TacOps doesn’t enter a tragedy zone alone. There’s a strong network of NGOs that deploy all over the world to supply help where so when it is needed. One of these is NetHope, a consortium of global nonprofit organizations that partners with technology companies, such as for example Cisco, Google, AWS, and Microsoft, to resolve humanitarian and environmental challenges in probably the most impactful and efficient way.

“I use NetHope on the deployments or architectures or special projects they have going on. There are a few Wi-Fi installation projects in Mexico, Brazil, Kenya, and Rwanda which will support the delivery of digital services, such as for example education and cash assistance, and the united team continue their work in Colombia. TacOps also does training for NetHope’s member NGOs and technology partners to boost disaster response capabilities,” Matt says.

“Partnering with NetHope includes a large amount of benefits,” Matt explains. “They do disaster response training and use their members and for the private sector.” Whenever a team is deployed, it could include folks from Facebook, Google, or Amazon. “With this particular training, it’s three days in a classroom and two in the field, and most of us have a component to play. For all of us, it’s standardizing our Meraki deployment.” These trainings enhance the technical expertise of NetHope members and familiarize the teams venturing out in the field to set up, set up, and keep maintaining these networks. “Another best part is we reach do a large amount of innovation with non-Cisco products – we’ve joint labs, and generate NetHope members, and proceed through different technologies.”

The work is done, though. Matt and the TacOps team actively build relationships organizations all over the world, providing tech support team, thought leadership, and capacity-building to these organizations.
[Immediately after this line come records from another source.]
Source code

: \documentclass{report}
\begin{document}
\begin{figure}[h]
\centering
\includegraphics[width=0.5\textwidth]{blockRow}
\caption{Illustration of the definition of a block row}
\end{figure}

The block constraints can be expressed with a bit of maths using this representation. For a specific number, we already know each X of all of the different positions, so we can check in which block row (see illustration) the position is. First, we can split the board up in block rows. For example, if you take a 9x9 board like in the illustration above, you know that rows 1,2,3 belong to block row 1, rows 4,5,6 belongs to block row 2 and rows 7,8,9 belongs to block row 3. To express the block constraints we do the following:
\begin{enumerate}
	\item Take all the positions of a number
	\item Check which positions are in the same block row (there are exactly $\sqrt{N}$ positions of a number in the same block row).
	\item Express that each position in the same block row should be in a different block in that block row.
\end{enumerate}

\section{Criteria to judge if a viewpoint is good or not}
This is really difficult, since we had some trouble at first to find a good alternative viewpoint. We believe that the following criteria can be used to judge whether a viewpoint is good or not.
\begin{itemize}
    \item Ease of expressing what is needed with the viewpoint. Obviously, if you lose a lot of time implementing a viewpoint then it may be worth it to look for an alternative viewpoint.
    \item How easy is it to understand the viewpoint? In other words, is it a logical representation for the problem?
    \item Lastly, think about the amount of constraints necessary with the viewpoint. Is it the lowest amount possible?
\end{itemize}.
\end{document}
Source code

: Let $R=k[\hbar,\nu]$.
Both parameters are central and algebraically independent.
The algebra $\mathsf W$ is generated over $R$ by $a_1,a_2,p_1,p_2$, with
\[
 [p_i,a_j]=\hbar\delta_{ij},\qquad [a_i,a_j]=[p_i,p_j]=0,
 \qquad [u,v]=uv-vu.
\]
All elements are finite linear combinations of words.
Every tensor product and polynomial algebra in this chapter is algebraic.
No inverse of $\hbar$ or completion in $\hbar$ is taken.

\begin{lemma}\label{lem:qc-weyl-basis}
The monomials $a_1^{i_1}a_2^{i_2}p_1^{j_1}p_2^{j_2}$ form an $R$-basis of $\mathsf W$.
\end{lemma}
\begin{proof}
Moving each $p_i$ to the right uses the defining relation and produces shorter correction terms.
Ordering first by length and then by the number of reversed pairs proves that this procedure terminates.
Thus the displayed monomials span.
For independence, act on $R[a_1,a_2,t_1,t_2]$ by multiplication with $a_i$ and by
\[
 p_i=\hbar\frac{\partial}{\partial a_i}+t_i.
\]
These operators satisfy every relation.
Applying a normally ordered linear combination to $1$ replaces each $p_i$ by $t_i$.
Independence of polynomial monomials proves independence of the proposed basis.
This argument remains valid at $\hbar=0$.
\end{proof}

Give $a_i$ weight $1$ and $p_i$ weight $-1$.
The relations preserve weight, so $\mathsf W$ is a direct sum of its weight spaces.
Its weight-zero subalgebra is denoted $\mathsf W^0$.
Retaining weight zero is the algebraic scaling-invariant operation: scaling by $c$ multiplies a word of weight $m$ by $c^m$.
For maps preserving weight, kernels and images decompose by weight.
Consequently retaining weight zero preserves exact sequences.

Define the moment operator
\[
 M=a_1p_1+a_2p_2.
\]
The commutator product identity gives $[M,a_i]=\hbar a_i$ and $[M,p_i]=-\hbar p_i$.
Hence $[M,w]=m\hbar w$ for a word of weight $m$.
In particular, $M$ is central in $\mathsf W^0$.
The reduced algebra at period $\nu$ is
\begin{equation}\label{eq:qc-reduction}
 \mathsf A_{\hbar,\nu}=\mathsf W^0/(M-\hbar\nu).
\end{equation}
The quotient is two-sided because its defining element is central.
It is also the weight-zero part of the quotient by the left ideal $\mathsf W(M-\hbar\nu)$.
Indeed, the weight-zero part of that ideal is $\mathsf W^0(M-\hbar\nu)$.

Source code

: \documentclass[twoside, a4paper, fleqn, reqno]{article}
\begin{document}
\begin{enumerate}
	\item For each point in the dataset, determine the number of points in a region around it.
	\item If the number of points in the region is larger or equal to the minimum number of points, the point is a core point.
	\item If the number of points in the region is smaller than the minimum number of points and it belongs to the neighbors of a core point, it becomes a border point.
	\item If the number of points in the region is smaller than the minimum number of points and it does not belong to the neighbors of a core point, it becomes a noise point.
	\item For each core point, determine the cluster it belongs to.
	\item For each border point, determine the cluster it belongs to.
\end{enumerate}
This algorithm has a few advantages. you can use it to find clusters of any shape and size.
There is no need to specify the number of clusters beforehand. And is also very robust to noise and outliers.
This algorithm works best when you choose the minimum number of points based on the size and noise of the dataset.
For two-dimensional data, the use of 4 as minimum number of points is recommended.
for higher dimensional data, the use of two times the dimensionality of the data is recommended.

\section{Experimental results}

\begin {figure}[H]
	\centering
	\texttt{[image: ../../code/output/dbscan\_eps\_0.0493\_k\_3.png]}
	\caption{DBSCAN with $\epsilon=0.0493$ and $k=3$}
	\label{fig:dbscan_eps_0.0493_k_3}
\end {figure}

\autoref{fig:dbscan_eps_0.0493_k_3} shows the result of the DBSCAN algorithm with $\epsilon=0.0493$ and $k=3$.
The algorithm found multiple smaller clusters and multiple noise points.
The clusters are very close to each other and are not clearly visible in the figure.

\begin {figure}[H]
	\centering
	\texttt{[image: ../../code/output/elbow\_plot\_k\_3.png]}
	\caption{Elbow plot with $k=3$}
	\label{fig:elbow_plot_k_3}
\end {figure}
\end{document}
Matt is bridging the digital divide

Refugees racing to affix a ride on the trunk of a truck in Colombia

“The ongoing services we offer are free. What’s amazing if you ask me is that people have Cisco supporting the sort or sort of work we do, that we’re permitted to do the task we do, and that we’re funded. It’s humbling,” Matt says.

From Haiti to Nepal, there are lots of memorable moments for Matt, however the recent work he’s finished with refugees from Venezuela and Syria experienced a profound effect on him.

“Seeing people who have their whole lives in a suitcase, walking through mountains; seeing individuals who didn’t have a whole lot already, but things became so very bad they had to leave to be able to survive – it certainly puts things into perspective of what’s important.”

In Greece, Matt helped create networks in another of the bigger refugee camps where Syrians and Afghans lived. The inhabitants were grateful to talk to their own families and learn that which was happening within their world. Both of these groups, who typically usually do not socialize, came together and prepared meals for the TacOps team. “It had been amazing, genuinely, they would do that for all of us,” Matt says. “The meals too really was good!”

The intense work conditions impact on mental wellbeing. Matt has seen items that haven’t sat well with him. He’s grateful for the support supplied by his team and by Cisco. “I don’t really know when there is a right solution to deal with the impact of entering and out of the places, but we continue steadily to do what we do. It’s the way the social people on we are wired. This is actually the ongoing work that drives us. It offers us meaning. It offers us purpose. And we’ll continue carrying it out so long as we can.”

Matt includes a refreshing perspective on the task he does. When asked about any lessons learned, he discussed how opportunity could be a driving force once and for all.

“I was in northern Uganda on an assessment trip with NetHope and UNHCR, speaking with among the UN volunteers. I asked how I was likely to get back to Cisco to attempt to explain why these folks needed connectivity when they’d never really had it before. Their response was, ‘What should they did?’ There’s so much potential – another lawyer, another doctor, another president of one of the countries even, should they just have exactly the same opportunities.”